2. **Medication Awareness**:
- Avoid medications known to trigger AIP attacks (consult a list from your healthcare provider).
- Always inform healthcare providers about your condition before taking new medications.

3. **Alcohol and Smoking**:
- Avoid alcohol and smoking, as both can trigger AIP symptoms.

4. **Stress Management**:
- Practice stress-reducing techniques such as yoga, meditation, or regular physical activity, since stress can precipitate attacks.

5. **Sun Exposure**:
- Limit sun exposure as it can exacerbate symptoms in some patients.

6. **Hormonal Management**:
- Women should discuss the management of premenstrual symptoms with their healthcare provider, as hormonal fluctuations can trigger attacks.

7. **Regular Medical Check-ups**:
- Have regular consultations with a healthcare provider to monitor the condition and adjust treatment as necessary.

Implementing these lifestyle adjustments can help mitigate the risk of acute attacks and improve the overall quality of life for individuals with AIP.
Medication
Medication for acute intermittent porphyria (AIP) primarily aims to manage and prevent attacks. The main treatments include:

1. **Hemin (Panhematin or Normosang):** This is the first-line treatment for severe attacks. It helps to reduce the overproduction of porphyrins.

2. **Glucose:** High doses of intravenous glucose can be used for mild attacks or as adjunctive therapy to inhibit heme synthesis.

Patients should also avoid potential triggers like certain medications, alcohol, and fasting, and consult healthcare professionals for personalized management plans.
Repurposable Drugs
For acute intermittent porphyria (AIP), there are currently no widely recognized drugs specifically repurposed for the condition. Treatment primarily focuses on managing symptoms and preventing attacks. Common approaches include:

1. **Hematin** - Intravenous administration of heme arginate or hemin can reduce the production of porphyrin precursors.
2. **Glucose Loading** - High carbohydrate intake or intravenous glucose can also help reduce the severity of acute attacks by suppressing porphyrin synthesis.
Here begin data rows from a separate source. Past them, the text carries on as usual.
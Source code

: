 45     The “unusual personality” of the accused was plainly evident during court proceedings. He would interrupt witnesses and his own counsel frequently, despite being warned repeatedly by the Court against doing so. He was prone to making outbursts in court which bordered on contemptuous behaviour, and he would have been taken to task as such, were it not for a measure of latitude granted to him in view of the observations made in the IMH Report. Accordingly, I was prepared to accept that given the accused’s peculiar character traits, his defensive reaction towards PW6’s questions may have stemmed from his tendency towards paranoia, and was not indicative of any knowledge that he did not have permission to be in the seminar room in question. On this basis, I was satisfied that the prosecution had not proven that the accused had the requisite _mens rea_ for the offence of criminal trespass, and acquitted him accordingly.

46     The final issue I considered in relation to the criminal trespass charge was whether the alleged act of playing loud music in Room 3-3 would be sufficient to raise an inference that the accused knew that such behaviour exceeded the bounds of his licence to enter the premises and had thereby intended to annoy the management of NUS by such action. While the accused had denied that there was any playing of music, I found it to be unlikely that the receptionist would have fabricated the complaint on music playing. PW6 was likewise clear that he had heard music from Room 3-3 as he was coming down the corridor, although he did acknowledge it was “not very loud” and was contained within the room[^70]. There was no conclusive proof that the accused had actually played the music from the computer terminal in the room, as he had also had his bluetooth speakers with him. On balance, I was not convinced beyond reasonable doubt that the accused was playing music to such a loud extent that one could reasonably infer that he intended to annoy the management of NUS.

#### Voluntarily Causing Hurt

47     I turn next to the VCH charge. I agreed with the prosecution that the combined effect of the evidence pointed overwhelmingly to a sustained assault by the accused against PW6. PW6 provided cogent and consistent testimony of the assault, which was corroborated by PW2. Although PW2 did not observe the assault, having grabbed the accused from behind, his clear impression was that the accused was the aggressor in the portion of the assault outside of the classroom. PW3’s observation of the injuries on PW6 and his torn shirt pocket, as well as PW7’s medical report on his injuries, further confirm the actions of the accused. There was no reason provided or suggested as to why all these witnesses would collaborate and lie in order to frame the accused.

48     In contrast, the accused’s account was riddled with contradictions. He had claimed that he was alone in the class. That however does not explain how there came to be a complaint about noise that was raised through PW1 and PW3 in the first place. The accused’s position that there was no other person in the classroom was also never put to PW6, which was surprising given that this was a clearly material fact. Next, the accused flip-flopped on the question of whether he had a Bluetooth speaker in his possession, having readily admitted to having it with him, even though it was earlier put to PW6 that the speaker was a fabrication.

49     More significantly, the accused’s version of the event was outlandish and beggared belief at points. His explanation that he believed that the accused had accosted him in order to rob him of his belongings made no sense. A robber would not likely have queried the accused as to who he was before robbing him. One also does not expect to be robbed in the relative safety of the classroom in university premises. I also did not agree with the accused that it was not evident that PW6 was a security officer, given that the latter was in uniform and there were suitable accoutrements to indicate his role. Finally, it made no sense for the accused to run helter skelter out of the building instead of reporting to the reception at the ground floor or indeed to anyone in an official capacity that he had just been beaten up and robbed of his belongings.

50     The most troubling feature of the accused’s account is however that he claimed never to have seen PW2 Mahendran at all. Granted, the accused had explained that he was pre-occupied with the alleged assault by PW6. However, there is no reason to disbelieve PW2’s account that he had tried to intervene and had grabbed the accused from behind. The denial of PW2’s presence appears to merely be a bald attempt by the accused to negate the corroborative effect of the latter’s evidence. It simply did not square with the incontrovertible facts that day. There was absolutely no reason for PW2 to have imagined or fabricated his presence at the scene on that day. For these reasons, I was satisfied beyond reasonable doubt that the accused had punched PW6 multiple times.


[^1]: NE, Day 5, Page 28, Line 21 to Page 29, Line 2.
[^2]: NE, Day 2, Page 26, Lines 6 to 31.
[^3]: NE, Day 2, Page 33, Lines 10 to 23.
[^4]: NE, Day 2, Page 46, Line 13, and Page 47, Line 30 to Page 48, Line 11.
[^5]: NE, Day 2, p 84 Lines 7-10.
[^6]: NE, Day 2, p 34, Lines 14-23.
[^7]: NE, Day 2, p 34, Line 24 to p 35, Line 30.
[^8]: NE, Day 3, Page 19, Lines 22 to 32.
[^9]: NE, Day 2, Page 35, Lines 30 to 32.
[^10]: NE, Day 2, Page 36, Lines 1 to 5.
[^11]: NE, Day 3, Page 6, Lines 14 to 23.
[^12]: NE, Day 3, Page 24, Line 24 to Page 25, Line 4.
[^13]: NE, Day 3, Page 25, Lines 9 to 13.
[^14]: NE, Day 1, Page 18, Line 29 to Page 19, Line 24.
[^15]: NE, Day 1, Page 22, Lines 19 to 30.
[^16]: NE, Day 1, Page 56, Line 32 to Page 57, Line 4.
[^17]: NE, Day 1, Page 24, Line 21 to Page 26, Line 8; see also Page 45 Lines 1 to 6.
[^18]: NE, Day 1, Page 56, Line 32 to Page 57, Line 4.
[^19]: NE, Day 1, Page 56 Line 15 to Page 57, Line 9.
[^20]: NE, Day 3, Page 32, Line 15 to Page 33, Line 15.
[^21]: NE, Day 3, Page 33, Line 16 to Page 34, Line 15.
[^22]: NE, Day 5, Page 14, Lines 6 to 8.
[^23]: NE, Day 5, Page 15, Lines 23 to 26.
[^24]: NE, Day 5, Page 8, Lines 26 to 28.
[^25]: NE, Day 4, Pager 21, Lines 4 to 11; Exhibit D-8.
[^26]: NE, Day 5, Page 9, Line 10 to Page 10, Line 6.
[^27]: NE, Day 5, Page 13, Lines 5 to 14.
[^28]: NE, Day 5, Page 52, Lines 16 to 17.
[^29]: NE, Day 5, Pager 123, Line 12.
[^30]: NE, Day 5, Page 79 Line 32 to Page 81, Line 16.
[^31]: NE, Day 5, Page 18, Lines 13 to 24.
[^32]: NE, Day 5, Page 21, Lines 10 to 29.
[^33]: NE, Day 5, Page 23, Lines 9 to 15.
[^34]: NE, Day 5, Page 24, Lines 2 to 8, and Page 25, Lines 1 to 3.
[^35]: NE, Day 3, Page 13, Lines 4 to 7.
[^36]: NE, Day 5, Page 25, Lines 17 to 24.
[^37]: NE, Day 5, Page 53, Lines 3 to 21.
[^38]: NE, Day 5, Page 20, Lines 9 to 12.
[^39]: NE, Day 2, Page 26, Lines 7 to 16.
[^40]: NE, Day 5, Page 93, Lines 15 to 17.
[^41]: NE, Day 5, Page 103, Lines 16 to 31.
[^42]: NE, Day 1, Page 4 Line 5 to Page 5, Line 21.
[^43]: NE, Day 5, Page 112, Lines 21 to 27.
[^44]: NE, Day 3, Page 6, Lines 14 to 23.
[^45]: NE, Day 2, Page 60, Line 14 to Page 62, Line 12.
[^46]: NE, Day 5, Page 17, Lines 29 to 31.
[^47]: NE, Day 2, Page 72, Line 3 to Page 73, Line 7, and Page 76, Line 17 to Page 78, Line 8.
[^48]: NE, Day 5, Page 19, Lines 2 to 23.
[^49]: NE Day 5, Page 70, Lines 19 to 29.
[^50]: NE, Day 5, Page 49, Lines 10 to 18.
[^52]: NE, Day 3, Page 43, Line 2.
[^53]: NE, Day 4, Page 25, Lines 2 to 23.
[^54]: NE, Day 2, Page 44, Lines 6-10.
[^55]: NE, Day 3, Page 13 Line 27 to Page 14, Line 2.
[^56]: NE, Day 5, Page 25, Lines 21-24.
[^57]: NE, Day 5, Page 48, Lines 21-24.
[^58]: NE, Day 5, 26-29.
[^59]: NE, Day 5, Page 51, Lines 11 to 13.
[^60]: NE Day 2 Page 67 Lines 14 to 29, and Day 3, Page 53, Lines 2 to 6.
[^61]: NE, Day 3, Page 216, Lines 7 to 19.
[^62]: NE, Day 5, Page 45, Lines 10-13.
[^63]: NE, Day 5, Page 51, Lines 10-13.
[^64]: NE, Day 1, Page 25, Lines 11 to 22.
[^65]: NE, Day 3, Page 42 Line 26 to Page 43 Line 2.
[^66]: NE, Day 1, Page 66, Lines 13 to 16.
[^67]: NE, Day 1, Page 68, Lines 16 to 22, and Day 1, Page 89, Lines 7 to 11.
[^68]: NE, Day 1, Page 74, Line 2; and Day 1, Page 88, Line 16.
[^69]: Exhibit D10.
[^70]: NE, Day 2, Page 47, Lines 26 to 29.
Since AIP is a rare condition, specific repurposable drugs may not be well-documented. Always consult with a healthcare provider to explore the most current and effective treatment options.
Metabolites
In acute intermittent porphyria (AIP), metabolites involved include:

1. **Porphobilinogen (PBG)** - This intermediate in heme synthesis builds up and is excreted in the urine.
2. **Delta-aminolevulinic acid (ALA)** - Another precursor in the heme biosynthetic pathway that accumulates.
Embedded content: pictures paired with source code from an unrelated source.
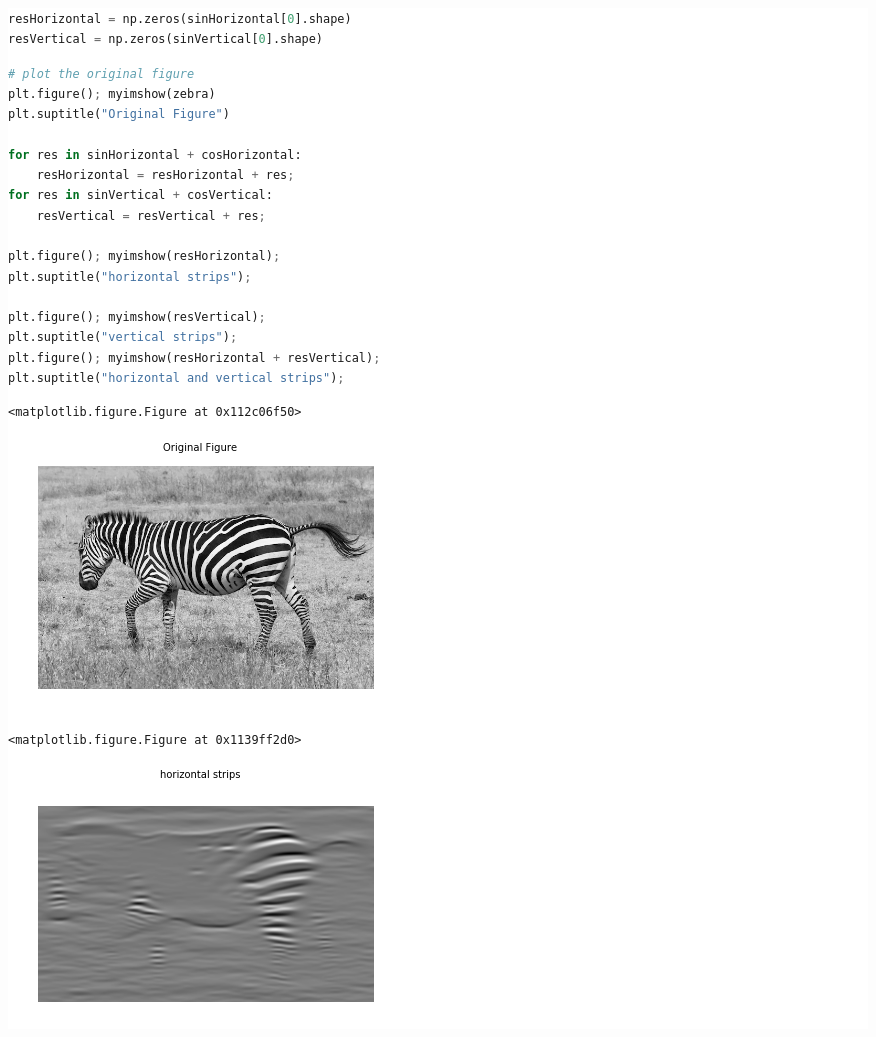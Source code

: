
 ```python
```


```python
resHorizontal = np.zeros(sinHorizontal[0].shape)
resVertical = np.zeros(sinVertical[0].shape)
```


```python
# plot the original figure
plt.figure(); myimshow(zebra)
plt.suptitle("Original Figure")

for res in sinHorizontal + cosHorizontal:
    resHorizontal = resHorizontal + res;
for res in sinVertical + cosVertical:
    resVertical = resVertical + res;

plt.figure(); myimshow(resHorizontal); 
plt.suptitle("horizontal strips");

plt.figure(); myimshow(resVertical); 
plt.suptitle("vertical strips");
plt.figure(); myimshow(resHorizontal + resVertical); 
plt.suptitle("horizontal and vertical strips");
```


    <matplotlib.figure.Figure at 0x112c06f50>



![png](output_12_1.png)



    <matplotlib.figure.Figure at 0x1139ff2d0>



![png](output_12_3.png)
Both of these metabolites are increased in AIP due to defects in the enzyme porphobilinogen deaminase. Elevated levels of these compounds can lead to various symptoms associated with the disease.
Nutraceuticals
Nutraceuticals and nutritional supplements are not typically a primary treatment for acute intermittent porphyria (AIP). Management of AIP primarily focuses on preventing attacks by avoiding triggers, such as certain drugs, alcohol, and fasting. During an acute attack, treatment may include hospitalization, intravenous glucose, and hemin injections. However, maintaining a well-balanced diet with sufficient carbohydrate intake can be helpful in managing the condition. It's essential for patients with AIP to consult with their healthcare provider before starting any new supplement or dietary regimen.
Peptides
For acute intermittent porphyria (AIP), peptides are not the primary concern or focus. AIP is a genetic disorder affecting the production of heme, the oxygen-binding component of hemoglobin. The disease is characterized by a deficiency in the enzyme porphobilinogen deaminase.

For more detailed information on AIP or related treatment options, consulting a healthcare professional or a specialist in metabolic disorders is recommended.